╭─ Available records
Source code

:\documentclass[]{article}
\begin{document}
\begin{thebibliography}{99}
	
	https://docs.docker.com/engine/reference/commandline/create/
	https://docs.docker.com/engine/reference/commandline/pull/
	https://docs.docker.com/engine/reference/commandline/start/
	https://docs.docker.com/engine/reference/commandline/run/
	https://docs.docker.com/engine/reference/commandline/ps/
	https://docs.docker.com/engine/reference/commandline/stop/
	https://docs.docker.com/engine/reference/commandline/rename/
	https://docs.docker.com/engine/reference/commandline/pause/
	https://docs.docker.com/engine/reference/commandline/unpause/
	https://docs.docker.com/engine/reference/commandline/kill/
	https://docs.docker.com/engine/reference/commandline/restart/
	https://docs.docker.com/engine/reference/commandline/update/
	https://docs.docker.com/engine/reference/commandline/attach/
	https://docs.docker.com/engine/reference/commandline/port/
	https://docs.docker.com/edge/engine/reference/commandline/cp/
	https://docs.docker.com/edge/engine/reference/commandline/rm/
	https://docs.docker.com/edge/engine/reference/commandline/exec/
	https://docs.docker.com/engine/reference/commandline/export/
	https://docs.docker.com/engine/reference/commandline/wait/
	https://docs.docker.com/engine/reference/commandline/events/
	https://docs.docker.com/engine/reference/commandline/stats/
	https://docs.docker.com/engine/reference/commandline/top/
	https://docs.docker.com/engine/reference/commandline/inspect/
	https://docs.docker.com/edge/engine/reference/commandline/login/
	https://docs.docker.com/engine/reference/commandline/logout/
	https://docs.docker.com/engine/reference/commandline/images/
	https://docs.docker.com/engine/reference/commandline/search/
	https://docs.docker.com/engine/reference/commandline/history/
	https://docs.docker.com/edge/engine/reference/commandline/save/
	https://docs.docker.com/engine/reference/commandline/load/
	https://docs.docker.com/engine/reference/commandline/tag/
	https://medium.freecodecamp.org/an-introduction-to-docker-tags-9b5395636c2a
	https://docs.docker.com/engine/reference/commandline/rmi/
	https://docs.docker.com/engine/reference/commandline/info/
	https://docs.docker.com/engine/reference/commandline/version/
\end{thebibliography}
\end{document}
╰─
- [Work request]
From the start of the data to the line that holds "https://docs.docker.com/engine/reference/commandline/rename/", retype each line exactly, with both ends included.

- [Solution to the problem]
Source code

:\documentclass[]{article}
\begin{document}
\begin{thebibliography}{99}
	
	https://docs.docker.com/engine/reference/commandline/create/
	https://docs.docker.com/engine/reference/commandline/pull/
	https://docs.docker.com/engine/reference/commandline/start/
	https://docs.docker.com/engine/reference/commandline/run/
	https://docs.docker.com/engine/reference/commandline/ps/
	https://docs.docker.com/engine/reference/commandline/stop/
	https://docs.docker.com/engine/reference/commandline/rename/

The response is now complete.